Dignidad de la profesión (III): cuando la manzana podrida está dentro
“La peor falta de respeto es la que viene de dentro”

(Imagen: E&J)
Dignidad de la profesión (III): cuando la manzana podrida está dentro
“La peor falta de respeto es la que viene de dentro”

(Imagen: E&J)
En esta serie he venido hablando de cómo la abogacía pierde dignidad cuando se banaliza su función, cuando el colegio profesional se desconecta de la realidad, o cuando nos resignamos a situaciones que nunca deberían haberse normalizado.
Pero hay algo peor que el desprecio que viene de fuera. Y es el que se produce desde dentro. El que no llega del juzgado, ni del legislador, ni de la Administración, sino de otro despacho, de otro compañero, de alguien que lleva toga pero ha olvidado lo que significa.
Me refiero al sistema —cada vez más extendido— por el cual despachos que gestionan un gran volumen de asuntos subcontratan la defensa en sala a otros compañeros (colectivos o individuales) por cantidades que difícilmente cubren siquiera los costes del desplazamiento, ya no digamos el tiempo o la responsabilidad asumida.
Hablo de 25, 50 o 100 euros por intervención. Por asumir la representación de un cliente ante un tribunal. Por hacerse cargo, con toga y a riesgo propio, de una vista que puede comprometer el fondo del asunto o incluso la vida de una persona.

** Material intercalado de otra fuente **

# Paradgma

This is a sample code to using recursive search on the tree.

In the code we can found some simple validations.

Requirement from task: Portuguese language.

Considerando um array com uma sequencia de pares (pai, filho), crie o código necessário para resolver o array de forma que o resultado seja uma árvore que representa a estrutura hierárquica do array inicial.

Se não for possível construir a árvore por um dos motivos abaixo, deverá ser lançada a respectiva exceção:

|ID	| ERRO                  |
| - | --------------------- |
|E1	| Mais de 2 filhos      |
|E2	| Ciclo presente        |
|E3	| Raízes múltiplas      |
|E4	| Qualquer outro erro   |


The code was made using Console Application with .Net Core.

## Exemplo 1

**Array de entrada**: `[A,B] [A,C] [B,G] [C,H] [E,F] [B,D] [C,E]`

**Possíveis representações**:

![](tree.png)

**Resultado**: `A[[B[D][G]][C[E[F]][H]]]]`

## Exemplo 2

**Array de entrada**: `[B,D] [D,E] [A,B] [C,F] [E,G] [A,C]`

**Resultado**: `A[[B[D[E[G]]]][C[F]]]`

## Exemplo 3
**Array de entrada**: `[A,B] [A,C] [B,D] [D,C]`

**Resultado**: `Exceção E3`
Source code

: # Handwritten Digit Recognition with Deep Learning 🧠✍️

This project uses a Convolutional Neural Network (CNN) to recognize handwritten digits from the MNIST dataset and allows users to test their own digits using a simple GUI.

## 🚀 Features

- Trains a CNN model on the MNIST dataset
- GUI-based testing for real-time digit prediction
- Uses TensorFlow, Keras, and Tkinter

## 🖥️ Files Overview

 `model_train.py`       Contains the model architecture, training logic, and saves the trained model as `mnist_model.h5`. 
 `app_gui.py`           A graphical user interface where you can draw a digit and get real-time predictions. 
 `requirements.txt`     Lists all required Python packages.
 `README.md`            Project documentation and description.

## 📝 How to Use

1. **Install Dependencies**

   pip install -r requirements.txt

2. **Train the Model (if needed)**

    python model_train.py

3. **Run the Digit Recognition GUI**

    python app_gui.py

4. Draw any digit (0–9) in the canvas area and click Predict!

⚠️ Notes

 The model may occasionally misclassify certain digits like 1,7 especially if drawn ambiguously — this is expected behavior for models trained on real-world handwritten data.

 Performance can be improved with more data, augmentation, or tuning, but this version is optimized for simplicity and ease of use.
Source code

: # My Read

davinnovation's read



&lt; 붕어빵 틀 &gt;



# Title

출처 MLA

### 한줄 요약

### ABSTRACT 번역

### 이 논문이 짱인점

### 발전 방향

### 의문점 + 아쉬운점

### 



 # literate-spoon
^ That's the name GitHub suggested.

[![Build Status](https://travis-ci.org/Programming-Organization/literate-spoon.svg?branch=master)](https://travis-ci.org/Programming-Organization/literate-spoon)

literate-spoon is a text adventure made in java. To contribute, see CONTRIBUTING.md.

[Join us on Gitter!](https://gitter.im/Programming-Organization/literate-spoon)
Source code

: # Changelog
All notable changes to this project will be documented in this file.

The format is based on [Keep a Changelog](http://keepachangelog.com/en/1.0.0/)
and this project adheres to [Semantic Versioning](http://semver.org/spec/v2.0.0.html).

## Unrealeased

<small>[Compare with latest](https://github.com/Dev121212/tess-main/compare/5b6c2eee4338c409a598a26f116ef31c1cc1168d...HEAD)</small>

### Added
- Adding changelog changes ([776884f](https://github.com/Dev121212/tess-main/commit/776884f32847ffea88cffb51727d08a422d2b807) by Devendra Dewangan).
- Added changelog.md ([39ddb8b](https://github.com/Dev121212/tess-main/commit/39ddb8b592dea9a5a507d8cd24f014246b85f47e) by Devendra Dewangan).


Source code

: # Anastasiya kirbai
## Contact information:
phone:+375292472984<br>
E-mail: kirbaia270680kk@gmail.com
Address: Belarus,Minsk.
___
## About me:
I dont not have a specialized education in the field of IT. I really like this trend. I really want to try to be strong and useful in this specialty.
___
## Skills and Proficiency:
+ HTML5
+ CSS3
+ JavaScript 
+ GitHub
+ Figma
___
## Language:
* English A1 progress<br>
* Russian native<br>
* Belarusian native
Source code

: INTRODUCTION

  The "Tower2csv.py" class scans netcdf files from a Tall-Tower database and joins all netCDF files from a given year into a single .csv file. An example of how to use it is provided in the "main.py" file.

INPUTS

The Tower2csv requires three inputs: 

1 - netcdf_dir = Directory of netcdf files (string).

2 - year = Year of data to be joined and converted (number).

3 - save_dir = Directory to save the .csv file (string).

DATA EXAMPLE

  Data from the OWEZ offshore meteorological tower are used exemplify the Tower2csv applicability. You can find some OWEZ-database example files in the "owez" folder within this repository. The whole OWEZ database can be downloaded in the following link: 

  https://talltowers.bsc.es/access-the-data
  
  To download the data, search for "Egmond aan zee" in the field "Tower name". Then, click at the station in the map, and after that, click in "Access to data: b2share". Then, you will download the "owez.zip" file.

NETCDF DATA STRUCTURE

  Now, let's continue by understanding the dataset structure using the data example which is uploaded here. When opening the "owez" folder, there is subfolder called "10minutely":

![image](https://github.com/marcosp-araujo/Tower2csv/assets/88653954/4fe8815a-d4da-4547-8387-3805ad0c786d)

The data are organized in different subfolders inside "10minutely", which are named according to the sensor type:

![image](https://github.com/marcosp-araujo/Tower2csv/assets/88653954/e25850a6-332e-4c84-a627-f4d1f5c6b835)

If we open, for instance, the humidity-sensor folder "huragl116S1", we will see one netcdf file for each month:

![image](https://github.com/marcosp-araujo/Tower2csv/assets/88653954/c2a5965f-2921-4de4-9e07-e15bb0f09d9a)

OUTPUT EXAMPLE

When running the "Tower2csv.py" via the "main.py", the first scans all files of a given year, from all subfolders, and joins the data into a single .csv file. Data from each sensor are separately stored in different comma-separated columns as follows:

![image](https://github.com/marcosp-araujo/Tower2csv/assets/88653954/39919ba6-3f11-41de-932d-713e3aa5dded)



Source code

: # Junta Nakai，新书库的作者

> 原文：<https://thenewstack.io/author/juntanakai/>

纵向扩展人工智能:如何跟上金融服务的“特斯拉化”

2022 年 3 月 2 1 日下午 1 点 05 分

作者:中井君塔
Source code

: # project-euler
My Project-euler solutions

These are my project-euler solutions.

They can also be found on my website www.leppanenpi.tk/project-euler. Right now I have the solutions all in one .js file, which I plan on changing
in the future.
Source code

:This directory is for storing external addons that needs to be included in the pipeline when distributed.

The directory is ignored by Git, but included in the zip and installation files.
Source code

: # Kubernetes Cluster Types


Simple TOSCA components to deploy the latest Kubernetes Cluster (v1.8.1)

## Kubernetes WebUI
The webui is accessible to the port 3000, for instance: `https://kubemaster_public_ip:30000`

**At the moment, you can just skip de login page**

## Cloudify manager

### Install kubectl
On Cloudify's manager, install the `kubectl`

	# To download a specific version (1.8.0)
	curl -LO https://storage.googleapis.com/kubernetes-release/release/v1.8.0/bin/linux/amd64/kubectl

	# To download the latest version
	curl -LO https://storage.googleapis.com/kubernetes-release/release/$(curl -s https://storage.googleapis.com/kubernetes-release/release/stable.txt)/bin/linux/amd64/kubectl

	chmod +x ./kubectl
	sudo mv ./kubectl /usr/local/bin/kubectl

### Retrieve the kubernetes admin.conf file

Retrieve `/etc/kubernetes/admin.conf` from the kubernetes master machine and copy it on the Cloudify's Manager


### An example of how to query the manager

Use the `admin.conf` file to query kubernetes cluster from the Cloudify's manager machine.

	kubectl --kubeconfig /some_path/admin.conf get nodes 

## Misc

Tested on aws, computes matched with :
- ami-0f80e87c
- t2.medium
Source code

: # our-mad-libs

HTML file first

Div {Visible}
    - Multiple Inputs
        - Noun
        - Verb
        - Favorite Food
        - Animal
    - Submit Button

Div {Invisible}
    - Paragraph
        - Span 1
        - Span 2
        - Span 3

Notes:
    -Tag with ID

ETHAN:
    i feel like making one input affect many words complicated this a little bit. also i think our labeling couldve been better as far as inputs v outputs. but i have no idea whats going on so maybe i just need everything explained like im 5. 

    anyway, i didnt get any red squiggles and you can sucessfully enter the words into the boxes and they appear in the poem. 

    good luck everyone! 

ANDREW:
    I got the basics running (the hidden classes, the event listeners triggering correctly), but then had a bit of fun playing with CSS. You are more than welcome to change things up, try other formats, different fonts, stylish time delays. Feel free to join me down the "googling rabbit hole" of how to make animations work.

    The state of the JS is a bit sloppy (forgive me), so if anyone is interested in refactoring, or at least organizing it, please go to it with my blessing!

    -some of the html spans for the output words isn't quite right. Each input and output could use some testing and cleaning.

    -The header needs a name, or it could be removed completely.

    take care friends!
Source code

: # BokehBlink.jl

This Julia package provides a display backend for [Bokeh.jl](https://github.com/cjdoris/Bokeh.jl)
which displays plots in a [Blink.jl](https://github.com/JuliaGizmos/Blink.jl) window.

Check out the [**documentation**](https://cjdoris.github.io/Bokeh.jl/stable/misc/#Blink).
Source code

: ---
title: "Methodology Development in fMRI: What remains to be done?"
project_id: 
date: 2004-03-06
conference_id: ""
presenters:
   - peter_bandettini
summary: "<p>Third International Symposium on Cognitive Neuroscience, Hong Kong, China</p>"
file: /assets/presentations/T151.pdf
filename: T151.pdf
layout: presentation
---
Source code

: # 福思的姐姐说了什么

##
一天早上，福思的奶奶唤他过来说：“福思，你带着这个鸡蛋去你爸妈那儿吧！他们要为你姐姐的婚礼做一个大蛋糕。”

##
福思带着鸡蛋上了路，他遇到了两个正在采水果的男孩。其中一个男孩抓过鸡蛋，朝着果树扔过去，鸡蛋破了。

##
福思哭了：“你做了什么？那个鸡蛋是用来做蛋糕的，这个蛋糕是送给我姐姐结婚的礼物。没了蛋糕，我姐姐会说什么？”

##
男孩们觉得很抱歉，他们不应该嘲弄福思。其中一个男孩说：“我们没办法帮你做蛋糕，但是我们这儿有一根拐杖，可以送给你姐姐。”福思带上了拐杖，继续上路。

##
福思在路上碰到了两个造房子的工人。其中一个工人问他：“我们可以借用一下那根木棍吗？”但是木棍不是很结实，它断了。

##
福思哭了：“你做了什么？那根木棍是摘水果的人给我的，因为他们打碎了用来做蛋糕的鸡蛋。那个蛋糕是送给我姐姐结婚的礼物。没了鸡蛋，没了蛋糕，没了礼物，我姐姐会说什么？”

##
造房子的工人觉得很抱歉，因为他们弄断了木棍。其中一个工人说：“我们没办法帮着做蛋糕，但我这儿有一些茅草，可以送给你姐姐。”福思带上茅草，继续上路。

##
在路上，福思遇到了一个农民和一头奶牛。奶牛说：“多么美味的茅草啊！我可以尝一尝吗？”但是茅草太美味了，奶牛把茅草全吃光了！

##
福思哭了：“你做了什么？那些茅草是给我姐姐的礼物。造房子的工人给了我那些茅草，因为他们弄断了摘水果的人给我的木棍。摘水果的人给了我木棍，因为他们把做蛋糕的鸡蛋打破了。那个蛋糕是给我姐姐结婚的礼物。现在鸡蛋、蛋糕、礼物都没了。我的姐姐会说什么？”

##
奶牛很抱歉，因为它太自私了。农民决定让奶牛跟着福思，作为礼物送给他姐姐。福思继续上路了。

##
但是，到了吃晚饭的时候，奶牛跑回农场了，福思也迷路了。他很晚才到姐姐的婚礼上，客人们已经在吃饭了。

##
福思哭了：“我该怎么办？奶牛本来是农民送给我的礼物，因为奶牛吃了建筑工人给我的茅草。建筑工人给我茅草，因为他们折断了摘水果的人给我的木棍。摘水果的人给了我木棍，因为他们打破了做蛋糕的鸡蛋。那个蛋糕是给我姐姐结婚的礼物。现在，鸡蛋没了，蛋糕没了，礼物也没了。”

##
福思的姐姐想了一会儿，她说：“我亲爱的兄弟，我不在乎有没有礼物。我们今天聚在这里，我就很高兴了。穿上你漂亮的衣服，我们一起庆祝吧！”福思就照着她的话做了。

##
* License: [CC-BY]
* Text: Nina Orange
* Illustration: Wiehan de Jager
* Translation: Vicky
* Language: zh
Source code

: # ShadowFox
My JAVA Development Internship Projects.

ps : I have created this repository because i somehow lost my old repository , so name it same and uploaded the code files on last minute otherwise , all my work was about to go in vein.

No se trata de un apoyo ocasional, ni de una colaboración entre iguales. Se trata de un modelo estructurado de precarización legalizada, donde el sustituto es muchas veces tratado como una figura invisible, prescindible y subordinada.
Un peón que entra y sale del juzgado sin acceso completo al expediente, sin contacto real con el cliente, sin ser nombrado en la sentencia y sin ninguna protección frente al error, pero con toda la carga del procedimiento sobre los hombros durante una hora crítica.
Y lo más grave: esto no lo hacen bancos, aseguradoras o multinacionales. Lo hacen otros abogados. Lo hacen grandes despachos que venden volumen y compran dignidad ajena a precio de saldo. Lo hacen también quienes empezaron como sustitutos, y que hoy repiten el ciclo sin cuestionarlo.
Y lo toleramos, muchas veces, porque el sistema no ofrece alternativa. Porque hay quien necesita esos 50 euros. Porque hay quien los agradece. Porque, de algún modo, hemos interiorizado que esto también es parte de ejercer. Pero no lo es.
La toga no se comparte por tramos ni se subalquila por piezas. La representación legal no puede pagarse como si fuera una carrera de mensajería (sin desmerecer en modo alguno a tal trabajo). Y la dignidad profesional no se mide por la urgencia económica de quien acepta, sino por la ética de quien ofrece.
Esta no es una cruzada contra la colaboración profesional. Es un grito contra la perversión de su sentido.
Porque el problema no es que el abogado actúe por otro, sino que lo haga por el mínimo, sin medios, sin voz y sin red. El problema no es que el bicho venga de fuera a la manzana. El problema es cuando la manzana podrida ya está dentro.
Y ahí es donde más difícil —pero más urgente— se vuelve defender la profesión.